▸ **WHAT YOU HAVE TO DO**:
Restate word for word the line containing "- ✅ Priority modification" and each line that follows it, through the last line below, and nothing else.

▸ **GIVEN RECORDS**:
■ ■ ■ ■ ■

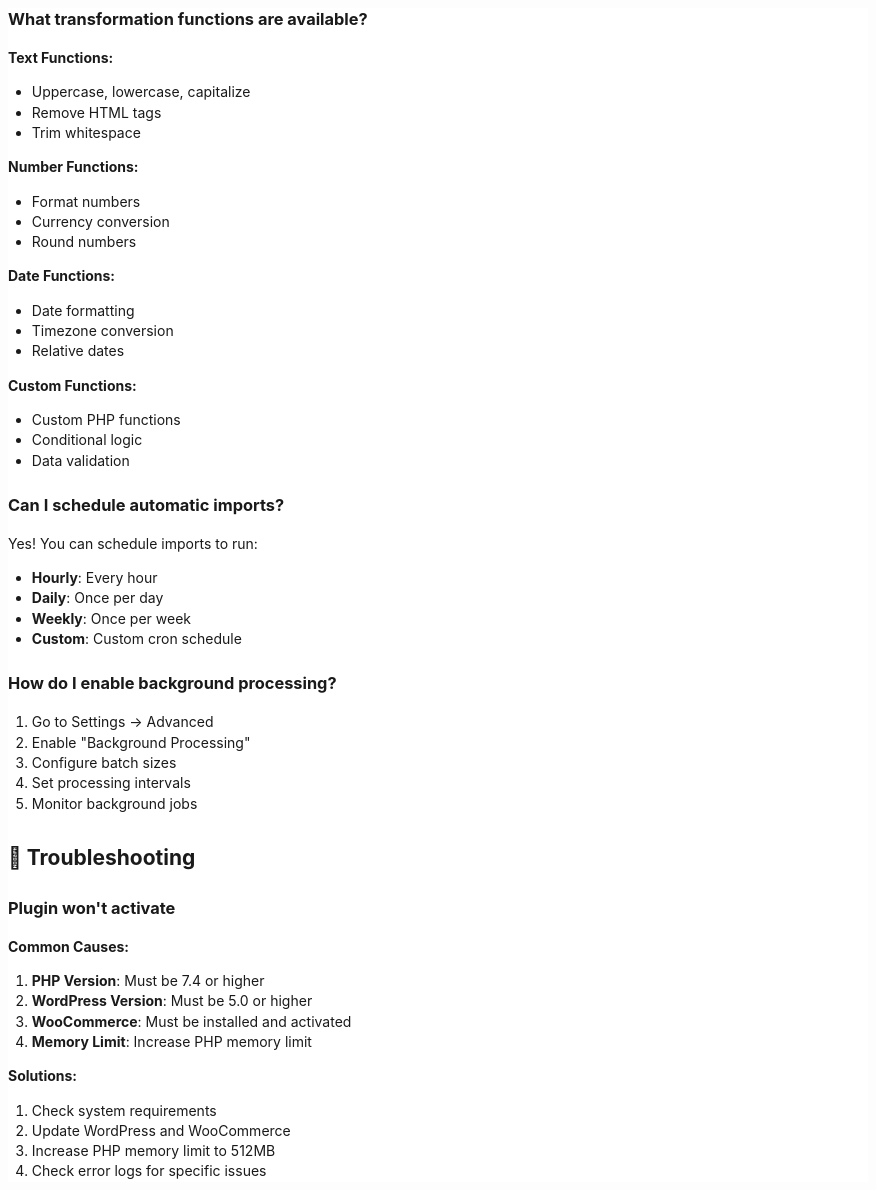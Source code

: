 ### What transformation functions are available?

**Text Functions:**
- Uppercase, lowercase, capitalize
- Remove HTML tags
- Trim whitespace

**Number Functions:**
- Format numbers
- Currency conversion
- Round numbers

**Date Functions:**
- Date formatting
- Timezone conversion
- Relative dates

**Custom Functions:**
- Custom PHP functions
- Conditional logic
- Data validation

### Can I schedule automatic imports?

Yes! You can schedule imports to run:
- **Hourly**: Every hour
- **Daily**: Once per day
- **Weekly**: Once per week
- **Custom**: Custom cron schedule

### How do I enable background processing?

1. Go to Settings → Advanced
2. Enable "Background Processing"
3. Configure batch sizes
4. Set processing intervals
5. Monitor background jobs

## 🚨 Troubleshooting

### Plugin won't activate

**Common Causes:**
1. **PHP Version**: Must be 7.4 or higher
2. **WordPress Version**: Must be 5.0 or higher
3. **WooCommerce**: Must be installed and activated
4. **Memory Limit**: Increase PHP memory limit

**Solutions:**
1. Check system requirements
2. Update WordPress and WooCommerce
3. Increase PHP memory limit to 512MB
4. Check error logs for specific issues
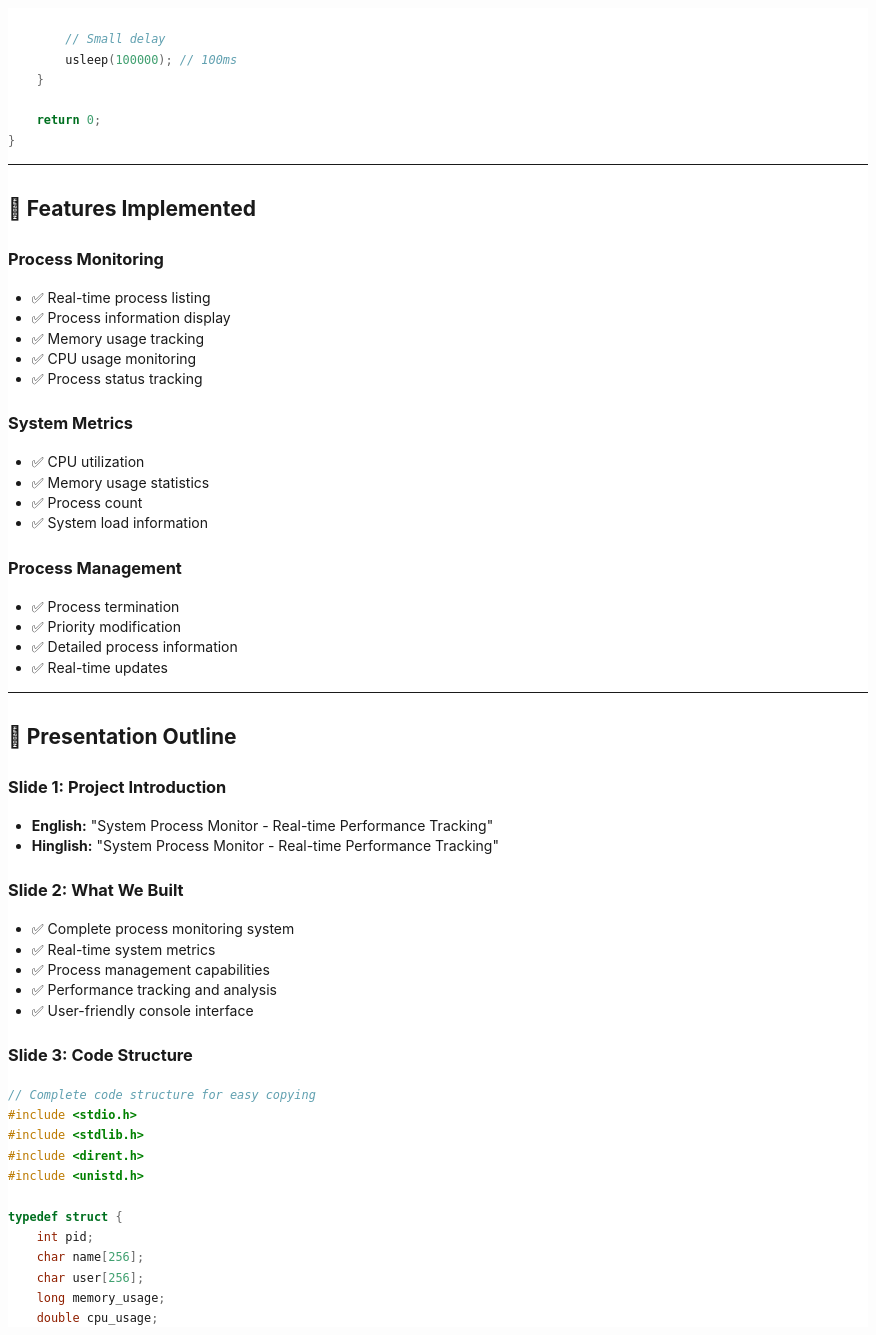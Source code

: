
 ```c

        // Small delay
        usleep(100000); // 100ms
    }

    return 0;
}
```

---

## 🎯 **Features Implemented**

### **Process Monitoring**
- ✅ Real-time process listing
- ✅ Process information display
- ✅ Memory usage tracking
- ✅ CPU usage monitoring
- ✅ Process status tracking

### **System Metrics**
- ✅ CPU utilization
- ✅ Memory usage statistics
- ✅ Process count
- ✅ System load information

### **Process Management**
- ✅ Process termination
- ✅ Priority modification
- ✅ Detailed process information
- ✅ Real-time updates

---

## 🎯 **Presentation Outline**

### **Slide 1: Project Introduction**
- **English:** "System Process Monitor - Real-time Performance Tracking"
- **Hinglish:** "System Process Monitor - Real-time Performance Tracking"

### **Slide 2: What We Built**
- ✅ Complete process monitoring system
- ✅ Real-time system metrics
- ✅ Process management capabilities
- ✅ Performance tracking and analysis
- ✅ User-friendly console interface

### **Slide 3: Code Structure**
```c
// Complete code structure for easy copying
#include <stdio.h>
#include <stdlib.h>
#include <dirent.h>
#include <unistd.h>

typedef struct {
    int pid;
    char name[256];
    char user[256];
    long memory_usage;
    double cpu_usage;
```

■ ■ ■ ■ ■

▸ **WRITTEN RESPONSE**:
- ✅ Priority modification
- ✅ Detailed process information
- ✅ Real-time updates

---

## 🎯 **Presentation Outline**

### **Slide 1: Project Introduction**
- **English:** "System Process Monitor - Real-time Performance Tracking"
- **Hinglish:** "System Process Monitor - Real-time Performance Tracking"

### **Slide 2: What We Built**
- ✅ Complete process monitoring system
- ✅ Real-time system metrics
- ✅ Process management capabilities
- ✅ Performance tracking and analysis
- ✅ User-friendly console interface

### **Slide 3: Code Structure**
```c
// Complete code structure for easy copying
#include <stdio.h>
#include <stdlib.h>
#include <dirent.h>
#include <unistd.h>

typedef struct {
    int pid;
    char name[256];
    char user[256];
    long memory_usage;
    double cpu_usage;
```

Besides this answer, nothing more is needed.